◆ Work instructions:
The word to look for is "about". Report every line of the entries below that has it.

◆ Data:
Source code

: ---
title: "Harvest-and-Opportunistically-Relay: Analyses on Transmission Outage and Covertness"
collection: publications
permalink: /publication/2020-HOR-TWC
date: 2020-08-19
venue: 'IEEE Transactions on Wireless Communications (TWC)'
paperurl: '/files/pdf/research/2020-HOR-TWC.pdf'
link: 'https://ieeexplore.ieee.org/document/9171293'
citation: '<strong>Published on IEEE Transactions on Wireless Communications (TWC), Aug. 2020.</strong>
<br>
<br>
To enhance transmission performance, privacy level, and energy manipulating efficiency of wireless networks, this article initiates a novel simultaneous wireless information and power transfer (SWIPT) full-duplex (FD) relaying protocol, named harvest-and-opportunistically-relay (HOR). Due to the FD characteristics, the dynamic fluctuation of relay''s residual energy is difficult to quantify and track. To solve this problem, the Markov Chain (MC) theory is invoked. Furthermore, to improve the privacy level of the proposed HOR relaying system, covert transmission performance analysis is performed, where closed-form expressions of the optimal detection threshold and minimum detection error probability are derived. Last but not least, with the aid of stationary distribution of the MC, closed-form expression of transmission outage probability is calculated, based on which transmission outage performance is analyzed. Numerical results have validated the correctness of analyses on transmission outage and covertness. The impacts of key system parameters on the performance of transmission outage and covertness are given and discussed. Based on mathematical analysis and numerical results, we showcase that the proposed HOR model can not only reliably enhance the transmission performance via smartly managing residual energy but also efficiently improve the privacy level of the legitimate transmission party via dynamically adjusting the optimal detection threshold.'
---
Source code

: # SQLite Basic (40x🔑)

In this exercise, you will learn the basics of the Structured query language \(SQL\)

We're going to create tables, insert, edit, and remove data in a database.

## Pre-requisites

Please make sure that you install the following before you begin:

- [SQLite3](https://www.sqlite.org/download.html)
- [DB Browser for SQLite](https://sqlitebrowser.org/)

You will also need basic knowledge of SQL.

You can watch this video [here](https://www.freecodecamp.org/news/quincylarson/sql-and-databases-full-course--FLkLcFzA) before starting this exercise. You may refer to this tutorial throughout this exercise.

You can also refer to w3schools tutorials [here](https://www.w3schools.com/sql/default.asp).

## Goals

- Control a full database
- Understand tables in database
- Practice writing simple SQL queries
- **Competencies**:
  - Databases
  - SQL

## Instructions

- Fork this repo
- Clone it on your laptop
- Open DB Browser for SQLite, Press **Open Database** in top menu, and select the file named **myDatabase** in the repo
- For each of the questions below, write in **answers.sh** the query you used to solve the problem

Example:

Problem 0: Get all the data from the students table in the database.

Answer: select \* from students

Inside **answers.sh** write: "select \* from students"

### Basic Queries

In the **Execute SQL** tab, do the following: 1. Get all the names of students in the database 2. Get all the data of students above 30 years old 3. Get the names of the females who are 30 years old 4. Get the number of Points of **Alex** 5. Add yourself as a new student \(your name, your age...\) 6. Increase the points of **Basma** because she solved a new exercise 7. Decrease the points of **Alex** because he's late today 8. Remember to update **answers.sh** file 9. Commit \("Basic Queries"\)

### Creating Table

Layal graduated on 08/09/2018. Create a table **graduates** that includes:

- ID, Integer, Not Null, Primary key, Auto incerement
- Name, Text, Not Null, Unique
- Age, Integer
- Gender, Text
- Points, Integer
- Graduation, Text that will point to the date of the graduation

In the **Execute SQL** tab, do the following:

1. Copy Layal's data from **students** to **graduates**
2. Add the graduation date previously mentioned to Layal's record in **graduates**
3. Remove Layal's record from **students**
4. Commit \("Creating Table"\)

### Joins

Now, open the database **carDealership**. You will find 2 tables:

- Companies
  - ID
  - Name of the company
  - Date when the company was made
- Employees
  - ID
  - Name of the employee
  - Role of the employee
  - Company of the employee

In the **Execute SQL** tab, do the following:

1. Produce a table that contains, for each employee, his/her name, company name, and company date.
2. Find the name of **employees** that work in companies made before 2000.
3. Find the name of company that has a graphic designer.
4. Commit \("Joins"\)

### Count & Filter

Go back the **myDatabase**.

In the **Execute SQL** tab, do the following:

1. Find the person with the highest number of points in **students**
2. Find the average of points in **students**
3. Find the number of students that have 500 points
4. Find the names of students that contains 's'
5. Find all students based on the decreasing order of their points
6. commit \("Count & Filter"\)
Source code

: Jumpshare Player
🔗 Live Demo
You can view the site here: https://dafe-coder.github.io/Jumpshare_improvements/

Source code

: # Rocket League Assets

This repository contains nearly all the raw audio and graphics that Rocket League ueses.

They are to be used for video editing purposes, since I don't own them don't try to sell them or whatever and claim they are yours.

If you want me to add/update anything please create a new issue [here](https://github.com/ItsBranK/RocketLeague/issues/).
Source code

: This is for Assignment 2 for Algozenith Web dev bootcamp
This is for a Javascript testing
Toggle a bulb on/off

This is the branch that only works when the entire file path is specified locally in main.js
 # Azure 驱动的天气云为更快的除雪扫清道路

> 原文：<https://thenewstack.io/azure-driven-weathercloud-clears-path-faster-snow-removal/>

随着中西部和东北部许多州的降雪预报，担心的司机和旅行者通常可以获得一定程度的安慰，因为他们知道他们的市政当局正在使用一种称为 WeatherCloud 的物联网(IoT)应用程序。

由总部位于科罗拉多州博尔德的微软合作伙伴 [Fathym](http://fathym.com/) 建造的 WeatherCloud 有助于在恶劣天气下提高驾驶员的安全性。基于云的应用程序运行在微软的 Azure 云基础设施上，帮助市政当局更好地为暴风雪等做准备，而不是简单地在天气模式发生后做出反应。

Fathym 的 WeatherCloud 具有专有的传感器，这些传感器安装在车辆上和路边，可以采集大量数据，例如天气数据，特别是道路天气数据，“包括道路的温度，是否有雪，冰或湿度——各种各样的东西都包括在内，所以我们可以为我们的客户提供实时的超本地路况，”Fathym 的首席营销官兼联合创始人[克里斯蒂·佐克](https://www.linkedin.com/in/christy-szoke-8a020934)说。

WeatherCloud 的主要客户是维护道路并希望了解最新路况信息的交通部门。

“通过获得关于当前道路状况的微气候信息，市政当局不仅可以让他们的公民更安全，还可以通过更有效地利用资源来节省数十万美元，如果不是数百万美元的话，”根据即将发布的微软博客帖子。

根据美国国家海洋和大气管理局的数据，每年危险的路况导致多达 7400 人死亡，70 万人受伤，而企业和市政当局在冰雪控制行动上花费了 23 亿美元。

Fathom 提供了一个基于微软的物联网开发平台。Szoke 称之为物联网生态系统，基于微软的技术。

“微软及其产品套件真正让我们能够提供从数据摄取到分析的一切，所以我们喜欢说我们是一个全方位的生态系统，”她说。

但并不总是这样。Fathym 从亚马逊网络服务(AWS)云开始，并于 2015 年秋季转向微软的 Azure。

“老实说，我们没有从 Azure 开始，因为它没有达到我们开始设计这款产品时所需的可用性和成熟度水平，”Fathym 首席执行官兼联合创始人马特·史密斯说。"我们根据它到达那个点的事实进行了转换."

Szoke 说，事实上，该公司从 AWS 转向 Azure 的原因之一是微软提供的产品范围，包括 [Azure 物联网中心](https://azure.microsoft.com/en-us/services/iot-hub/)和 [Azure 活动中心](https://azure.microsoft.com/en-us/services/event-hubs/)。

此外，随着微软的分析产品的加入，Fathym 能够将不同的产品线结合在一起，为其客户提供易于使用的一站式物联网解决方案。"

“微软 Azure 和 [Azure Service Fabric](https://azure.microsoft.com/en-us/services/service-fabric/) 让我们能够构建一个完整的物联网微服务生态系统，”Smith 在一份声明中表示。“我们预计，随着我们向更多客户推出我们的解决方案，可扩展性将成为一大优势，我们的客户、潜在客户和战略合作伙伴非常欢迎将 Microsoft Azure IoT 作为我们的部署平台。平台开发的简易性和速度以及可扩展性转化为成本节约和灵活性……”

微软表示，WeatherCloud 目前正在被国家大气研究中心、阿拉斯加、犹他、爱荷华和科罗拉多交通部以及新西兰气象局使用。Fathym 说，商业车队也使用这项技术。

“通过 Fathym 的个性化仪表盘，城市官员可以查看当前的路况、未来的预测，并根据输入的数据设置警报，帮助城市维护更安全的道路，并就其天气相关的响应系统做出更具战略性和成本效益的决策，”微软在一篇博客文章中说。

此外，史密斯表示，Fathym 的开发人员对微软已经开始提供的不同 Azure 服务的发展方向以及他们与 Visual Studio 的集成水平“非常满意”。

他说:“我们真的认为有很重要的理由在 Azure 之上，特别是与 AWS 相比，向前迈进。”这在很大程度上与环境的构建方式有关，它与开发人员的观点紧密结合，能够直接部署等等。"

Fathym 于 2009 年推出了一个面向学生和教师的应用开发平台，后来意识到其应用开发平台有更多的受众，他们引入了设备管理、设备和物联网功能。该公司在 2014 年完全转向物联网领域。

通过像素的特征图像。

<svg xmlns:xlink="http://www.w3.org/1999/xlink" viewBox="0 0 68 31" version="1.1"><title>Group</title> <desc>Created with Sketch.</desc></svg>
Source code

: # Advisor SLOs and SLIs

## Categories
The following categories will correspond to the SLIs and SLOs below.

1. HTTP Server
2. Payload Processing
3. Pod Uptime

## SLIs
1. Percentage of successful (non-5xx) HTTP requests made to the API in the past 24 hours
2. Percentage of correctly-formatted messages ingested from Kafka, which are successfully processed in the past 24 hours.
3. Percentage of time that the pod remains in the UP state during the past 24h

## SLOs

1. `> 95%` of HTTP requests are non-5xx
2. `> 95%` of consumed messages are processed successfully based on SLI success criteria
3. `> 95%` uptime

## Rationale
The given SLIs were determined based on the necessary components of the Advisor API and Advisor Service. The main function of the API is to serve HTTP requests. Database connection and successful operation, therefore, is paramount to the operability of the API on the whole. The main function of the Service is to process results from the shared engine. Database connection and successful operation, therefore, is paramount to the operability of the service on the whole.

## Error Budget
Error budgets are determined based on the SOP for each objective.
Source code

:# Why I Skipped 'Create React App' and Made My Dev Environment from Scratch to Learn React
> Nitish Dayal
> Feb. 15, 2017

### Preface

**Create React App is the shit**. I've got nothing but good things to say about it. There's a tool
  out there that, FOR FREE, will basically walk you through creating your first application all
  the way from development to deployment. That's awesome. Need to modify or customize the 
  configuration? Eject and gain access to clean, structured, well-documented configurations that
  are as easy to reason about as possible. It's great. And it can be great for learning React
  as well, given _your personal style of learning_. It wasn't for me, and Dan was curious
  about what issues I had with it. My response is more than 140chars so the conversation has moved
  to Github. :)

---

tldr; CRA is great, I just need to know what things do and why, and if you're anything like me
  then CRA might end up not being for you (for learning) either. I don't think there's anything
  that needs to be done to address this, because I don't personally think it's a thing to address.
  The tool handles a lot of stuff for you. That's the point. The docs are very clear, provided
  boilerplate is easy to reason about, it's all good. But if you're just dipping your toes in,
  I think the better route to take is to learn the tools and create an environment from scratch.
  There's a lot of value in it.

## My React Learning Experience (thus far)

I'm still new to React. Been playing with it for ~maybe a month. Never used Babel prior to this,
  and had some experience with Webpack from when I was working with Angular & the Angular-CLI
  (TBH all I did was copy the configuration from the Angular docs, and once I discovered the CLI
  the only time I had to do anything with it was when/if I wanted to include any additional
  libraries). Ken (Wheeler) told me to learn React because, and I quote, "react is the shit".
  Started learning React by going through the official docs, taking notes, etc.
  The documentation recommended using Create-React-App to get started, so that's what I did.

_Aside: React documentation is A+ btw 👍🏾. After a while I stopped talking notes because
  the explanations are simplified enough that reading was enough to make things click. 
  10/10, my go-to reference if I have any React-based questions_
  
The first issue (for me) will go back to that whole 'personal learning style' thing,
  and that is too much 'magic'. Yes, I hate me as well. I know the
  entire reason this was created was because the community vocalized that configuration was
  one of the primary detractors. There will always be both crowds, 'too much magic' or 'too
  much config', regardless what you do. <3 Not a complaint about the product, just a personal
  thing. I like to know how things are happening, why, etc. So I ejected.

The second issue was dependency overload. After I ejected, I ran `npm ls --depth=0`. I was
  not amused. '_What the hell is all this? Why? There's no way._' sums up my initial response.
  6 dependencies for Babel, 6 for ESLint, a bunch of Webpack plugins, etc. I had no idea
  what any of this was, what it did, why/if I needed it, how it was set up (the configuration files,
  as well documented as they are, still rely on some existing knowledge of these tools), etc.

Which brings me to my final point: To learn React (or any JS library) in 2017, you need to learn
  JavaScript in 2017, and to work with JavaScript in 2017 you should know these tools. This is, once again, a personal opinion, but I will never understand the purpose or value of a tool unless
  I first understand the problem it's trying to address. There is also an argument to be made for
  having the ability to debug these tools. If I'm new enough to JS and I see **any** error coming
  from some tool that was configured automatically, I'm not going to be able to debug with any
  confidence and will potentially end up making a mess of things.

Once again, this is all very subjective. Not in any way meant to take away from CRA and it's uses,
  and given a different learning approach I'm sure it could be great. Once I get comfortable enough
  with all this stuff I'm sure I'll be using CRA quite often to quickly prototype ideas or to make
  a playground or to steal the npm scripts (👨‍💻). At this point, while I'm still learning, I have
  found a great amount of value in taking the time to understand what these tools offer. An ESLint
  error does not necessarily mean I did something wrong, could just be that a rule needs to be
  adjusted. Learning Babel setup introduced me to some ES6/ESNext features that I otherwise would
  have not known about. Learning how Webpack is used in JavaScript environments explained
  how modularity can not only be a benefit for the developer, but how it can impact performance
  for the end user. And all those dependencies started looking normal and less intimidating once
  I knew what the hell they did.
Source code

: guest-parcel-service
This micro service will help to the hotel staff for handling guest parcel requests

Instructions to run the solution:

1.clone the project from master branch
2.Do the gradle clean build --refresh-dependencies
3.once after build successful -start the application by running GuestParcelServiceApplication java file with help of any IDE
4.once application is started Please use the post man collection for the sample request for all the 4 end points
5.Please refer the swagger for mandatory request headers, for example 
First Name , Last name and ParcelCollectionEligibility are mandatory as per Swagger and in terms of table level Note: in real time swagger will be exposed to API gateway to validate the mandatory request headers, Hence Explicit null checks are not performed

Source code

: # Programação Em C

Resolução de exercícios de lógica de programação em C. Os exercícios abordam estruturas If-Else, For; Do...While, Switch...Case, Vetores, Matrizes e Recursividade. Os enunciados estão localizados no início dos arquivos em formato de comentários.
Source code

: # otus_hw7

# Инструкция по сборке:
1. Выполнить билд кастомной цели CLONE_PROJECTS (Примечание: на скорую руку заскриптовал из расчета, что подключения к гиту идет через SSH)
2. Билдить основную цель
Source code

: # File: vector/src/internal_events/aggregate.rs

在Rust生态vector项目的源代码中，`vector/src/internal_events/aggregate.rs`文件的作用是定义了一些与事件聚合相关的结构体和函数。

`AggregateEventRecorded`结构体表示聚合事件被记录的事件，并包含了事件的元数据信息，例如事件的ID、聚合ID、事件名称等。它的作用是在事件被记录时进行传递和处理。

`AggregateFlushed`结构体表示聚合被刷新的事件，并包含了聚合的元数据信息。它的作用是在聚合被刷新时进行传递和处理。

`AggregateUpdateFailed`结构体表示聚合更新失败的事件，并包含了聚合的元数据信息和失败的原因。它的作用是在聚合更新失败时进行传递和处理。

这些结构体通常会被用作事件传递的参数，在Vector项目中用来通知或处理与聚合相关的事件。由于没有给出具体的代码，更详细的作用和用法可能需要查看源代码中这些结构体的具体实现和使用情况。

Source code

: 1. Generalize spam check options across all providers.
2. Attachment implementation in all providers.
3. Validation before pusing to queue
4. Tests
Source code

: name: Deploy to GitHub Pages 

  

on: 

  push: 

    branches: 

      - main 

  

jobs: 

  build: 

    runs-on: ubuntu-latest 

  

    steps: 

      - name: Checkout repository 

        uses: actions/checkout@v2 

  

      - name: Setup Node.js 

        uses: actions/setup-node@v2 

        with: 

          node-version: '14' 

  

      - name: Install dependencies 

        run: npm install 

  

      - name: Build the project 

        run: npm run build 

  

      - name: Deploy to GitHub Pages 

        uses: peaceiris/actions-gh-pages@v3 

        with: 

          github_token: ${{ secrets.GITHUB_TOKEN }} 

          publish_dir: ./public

◆ Problem solution:
**Create React App is the shit**. I've got nothing but good things to say about it. There's a tool
  are as easy to reason about as possible. It's great. And it can be great for learning React
  about what issues I had with it. My response is more than 140chars so the conversation has moved
  boilerplate is easy to reason about, it's all good. But if you're just dipping your toes in,
  much config', regardless what you do. <3 Not a complaint about the product, just a personal
  have not known about. Learning how Webpack is used in JavaScript environments explained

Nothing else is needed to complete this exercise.